4. Walk 10 to 20 feet leading with the left leg. Without turning, return to the starting position, this time leading with the right leg.
5. Start with one set of 10 to 20 feet with each leg. Increase to 2 to 3 sets with each leg as your strength improves.
Single-Leg Bridge3 of 7
Strengthens: Hamstring, gluteus maximus, gluteus medius
What it helps: Improves overall power on the bike
1. Lie on your back with your hands by your sides.
2. Push the heel of each foot into the ground and raise your hips. Your hips should form a straight line with the knees and shoulders.
3. Slowly lift your left foot off the ground and extend your leg. Keep your hips raised and level while extending the left leg.
4. Hold this position for 5 to 10 seconds and return to the starting position by reversing the steps.
5. Complete 2 to 4 sets of 6 to 10 repetitions with each leg.
TRX Leg Curls4 of 7
Strengthens: Hamstrings, gluteus maximus, back extensors
What it helps: Power and endurance on climbs; fatigue on long rides
1. Lie on your back and place your heels into the TRX cradles under the anchor point.
2. Keep your arms flat on the floor and raise your hips.
3. Tighten your stomach and gluteal muscles as you pull your heels toward your butt.
4. Stop when your knees are bent to a 90-degree angle. Pause for 2 to 3 seconds, then return to the starting position.
5. Complete 3 to 4 sets of 5 to 12 repetitions.
Tip: If you don't have TRX cables, use a stability ball instead.

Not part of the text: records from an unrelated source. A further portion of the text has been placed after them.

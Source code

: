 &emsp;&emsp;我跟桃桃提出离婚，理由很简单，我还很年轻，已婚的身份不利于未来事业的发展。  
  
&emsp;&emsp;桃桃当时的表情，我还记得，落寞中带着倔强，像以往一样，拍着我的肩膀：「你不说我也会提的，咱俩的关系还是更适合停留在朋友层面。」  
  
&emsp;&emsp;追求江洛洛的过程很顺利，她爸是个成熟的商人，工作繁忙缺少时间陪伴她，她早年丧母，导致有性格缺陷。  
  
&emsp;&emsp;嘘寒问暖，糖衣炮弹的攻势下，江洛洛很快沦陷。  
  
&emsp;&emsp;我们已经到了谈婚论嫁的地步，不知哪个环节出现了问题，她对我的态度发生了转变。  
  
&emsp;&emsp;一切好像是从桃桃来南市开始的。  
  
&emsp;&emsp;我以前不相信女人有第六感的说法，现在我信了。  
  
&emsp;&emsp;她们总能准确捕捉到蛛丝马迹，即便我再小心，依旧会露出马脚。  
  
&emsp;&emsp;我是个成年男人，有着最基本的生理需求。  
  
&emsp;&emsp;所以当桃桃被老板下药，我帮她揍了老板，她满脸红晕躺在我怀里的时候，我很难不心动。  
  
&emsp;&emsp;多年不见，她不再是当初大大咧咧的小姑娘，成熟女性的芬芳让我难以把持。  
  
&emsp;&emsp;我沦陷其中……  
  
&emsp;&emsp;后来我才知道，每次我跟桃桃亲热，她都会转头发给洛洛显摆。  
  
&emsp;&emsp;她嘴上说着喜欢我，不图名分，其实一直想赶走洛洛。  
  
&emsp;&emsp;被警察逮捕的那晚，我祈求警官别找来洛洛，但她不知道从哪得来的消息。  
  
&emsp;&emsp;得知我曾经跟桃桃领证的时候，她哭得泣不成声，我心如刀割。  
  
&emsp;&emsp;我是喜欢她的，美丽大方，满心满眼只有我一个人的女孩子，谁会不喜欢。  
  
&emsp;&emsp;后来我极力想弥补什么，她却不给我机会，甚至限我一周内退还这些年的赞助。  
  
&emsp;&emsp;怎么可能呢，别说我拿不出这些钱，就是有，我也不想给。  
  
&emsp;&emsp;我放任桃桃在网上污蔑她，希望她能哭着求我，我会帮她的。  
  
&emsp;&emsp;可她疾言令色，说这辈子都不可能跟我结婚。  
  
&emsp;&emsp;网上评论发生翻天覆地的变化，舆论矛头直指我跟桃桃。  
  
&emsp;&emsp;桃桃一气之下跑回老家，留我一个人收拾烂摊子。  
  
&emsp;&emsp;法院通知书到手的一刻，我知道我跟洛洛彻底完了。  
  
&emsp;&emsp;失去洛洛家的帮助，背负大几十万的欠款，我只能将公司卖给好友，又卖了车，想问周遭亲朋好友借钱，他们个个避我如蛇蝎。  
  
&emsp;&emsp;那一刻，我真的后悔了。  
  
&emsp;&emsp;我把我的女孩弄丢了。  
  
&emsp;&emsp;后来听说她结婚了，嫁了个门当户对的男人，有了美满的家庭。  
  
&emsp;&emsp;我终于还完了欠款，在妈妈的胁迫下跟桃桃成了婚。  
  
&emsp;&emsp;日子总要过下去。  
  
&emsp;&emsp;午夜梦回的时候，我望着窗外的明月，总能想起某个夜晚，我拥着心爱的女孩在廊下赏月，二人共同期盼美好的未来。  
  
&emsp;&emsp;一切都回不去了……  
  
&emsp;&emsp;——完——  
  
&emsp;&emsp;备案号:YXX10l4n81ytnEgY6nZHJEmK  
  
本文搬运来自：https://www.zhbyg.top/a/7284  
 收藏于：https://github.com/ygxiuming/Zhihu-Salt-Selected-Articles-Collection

TRX Single-Leg Squats5 of 7
Strengthens: Quadriceps, hamstrings, gluteus medius, gluteus maximus
What it helps: Improves single-leg speed and power on the bike; balances single-leg weakness in the pedal stroke
1. Grab both handles of the TRX and face the anchor point.
2. Retract your shoulders and tighten your core.
3. Place your left foot forward and keep your right foot slightly behind.
TRX Single-Leg Squats Continued6 of 7
4. Lower your hips towards the floor as you lower your body weight on your right leg. As you bend, your hip crease should go below your knees. As you go deeper into the squat and it becomes more difficult to control, use your arms for assistance if needed.
5. Return to starting position and repeat. After you complete 3 to 4 sets of 5 to 8 repetitions, switch positions and repeat with the left leg.